– Они спросили меня…
– Кто именно? Или это был главный редактор Рюриков?
– Тогда был, по-моему, еще Чаковский. Нет, он не снисходил до этого. Заведующий отделом по фамилии Розенцвейг. Ему начальство сказало: «Надо издать Кафку». Розенцвейг был человек славный, но робкий. Он дал мне сборник Кафки.
– Вы впервые прочитали Кафку задолго до предложения Розенцвейга?

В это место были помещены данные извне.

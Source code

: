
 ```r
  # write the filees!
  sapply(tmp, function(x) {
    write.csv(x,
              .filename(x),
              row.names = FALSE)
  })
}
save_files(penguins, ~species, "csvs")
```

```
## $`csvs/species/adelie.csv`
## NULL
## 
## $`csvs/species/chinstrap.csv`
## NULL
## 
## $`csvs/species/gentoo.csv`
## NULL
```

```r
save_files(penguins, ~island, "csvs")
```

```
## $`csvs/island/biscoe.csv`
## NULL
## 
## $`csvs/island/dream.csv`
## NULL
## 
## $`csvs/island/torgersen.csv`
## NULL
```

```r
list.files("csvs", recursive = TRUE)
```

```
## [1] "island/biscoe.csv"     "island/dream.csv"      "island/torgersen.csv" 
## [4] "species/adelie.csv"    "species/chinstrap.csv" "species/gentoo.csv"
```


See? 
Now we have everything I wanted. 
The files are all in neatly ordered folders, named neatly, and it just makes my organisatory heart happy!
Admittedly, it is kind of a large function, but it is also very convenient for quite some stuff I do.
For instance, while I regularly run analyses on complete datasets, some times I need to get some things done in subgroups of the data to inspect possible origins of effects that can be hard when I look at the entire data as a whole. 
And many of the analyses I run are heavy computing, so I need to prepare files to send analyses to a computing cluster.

– Задолго. В середине 1950-х годов мне дали почитать его западногерманское издание. У меня дома его текстов не было. Трудно было достать книги, а ходить в библиотеку читать Кафку у меня ни времени, ни сил не хватало. Да и библиотека – неподходящее место для чтения Кафки. Розенцвейг дал мне сборник и определил размер публикации. Два рассказа, «Превращение» и «В исправительной колонии», я раньше читал и сказал ему: «Публикация будет интересна только в том случае, если в ней будут эти два рассказа». – «А вы сразу хотите пойти с козырной карты?» Что значит «с козырной карты»? Кого я должен побивать и крыть?! Он смотрел на издание Кафки как на очень опасное дело, потому что особенно рассказ «В исправительной колонии» вызывал неприятные ассоциации у начальства. Такова история этой публикации.

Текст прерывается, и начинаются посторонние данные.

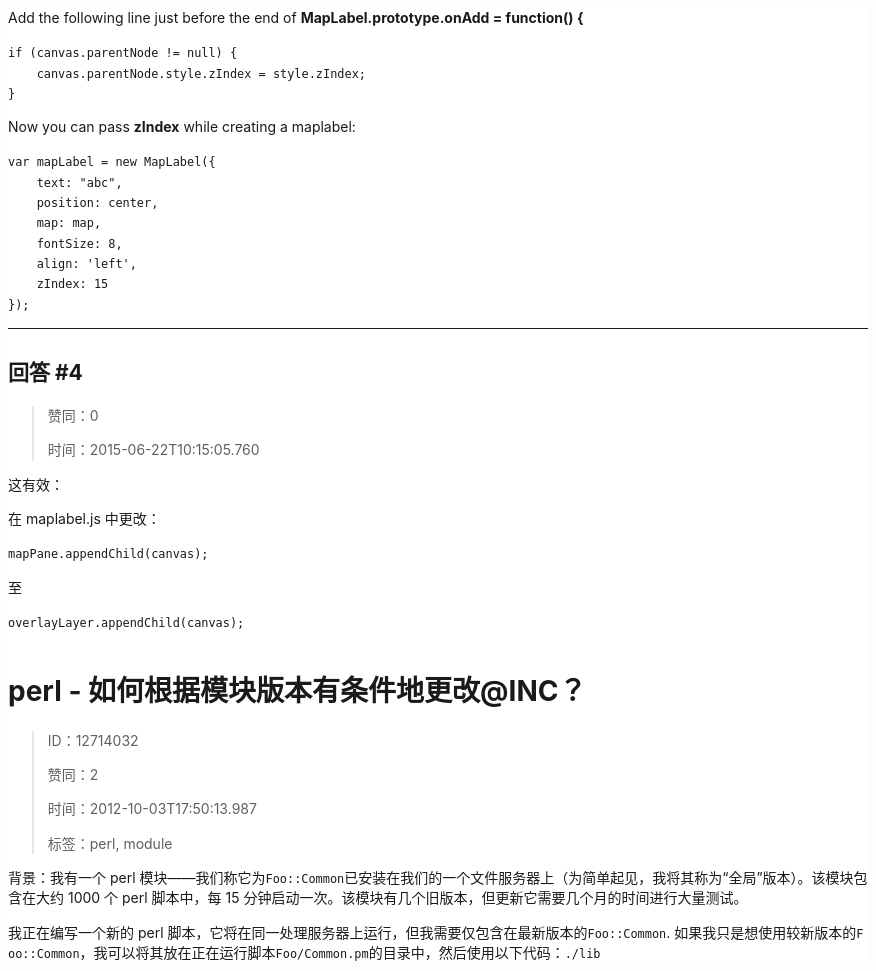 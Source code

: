 Add the following line just before the end of **MapLabel.prototype.onAdd = function() {**

```
if (canvas.parentNode != null) {
    canvas.parentNode.style.zIndex = style.zIndex;
} 
```

Now you can pass **zIndex** while creating a maplabel:

```
var mapLabel = new MapLabel({
    text: "abc",
    position: center,
    map: map,
    fontSize: 8,
    align: 'left',
    zIndex: 15
}); 
```

* * *

## 回答 #4

> 赞同：0
> 
> 时间：2015-06-22T10:15:05.760

这有效：

在 maplabel.js 中更改：

```
mapPane.appendChild(canvas); 
```

至

```
overlayLayer.appendChild(canvas); 
```

# perl - 如何根据模块版本有条件地更改@INC？

> ID：12714032
> 
> 赞同：2
> 
> 时间：2012-10-03T17:50:13.987
> 
> 标签：perl, module

背景：我有一个 perl 模块——我们称它为`Foo::Common`已安装在我们的一个文件服务器上（为简单起见，我将其称为“全局”版本）。该模块包含在大约 1000 个 perl 脚本中，每 15 分钟启动一次。该模块有几个旧版本，但更新它需要几个月的时间进行大量测试。

我正在编写一个新的 perl 脚本，它将在同一处理服务器上运行，但我需要仅包含在最新版本的`Foo::Common`. 如果我只是想使用较新版本的`Foo::Common`，我可以将其放在正在运行脚本`Foo/Common.pm`的目录中，然后使用以下代码：`./lib`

Позже сборник Кафки готовил Сучков. Он, пользуясь влиянием, знаниями и моментом, издал отдельными книгами «Иосифа и его братьев», Пруста, Гамсуна и Кафку. За что я ему очень благодарен.
– В том же номере «Иностранной литературы» напечатана статья Евгении Федоровны Книпович о Кафке. Почему именно ее?

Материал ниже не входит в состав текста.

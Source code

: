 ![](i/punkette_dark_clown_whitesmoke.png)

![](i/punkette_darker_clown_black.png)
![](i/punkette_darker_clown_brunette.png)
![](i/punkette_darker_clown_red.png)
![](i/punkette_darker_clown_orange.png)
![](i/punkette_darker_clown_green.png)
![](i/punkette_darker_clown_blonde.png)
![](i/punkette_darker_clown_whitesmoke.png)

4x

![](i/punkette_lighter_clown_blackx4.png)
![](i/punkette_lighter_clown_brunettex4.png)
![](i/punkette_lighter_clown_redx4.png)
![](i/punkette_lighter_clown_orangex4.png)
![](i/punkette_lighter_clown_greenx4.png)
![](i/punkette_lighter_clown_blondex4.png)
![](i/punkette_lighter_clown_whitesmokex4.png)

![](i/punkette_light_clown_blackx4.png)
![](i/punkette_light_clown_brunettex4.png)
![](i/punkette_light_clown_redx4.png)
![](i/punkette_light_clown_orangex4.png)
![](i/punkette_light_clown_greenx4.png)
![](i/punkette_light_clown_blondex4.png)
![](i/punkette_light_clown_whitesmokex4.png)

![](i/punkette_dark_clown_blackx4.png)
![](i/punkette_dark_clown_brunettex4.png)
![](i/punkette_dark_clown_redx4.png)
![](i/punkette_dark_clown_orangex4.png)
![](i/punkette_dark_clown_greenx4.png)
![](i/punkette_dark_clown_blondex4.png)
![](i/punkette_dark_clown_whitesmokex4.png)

– Книпович была дамой очень начитанной, очень образованной. Она боялась властей и исполняла явно еще и цензорские функции, потому что, чувствуя возможную неугодность текста, не пропускала его как рецензент. Она была в фаворе у начальства.
– В статье «Время и переводчик» вы пишете: «В мире не бесконечно много, а, честно сказать, просто мало очень хороших, выдерживающих проверку временем книг». Какие, с вашей точки зрения, книги выдержали проверку временем?
– Их много. Когда думаешь о таких книгах, думаешь не только о том, что сам переводил, но и в первую очередь о русской литературе, во всяком случае, в той же мере. Проверку временем выдержали общепризнанные классики: Пушкин, Гоголь, Чехов, конечно, Лев Толстой…
– А Достоевский?
– Одна моя знакомая говорила, что в письме к своему мужу она написала о своей нелюбви к Достоевскому, на что он ответил: «Это значит, что ты хороший человек». Так она теперь это вспоминает. У Томаса Манна есть статья «Достоевский – но в меру», она опубликована в переводе Эткинда. Мне близко то, что сказал Чехов, прочитав «Братьев Карамазовых»: «Хорошо, но очень уж длинно и нескромно».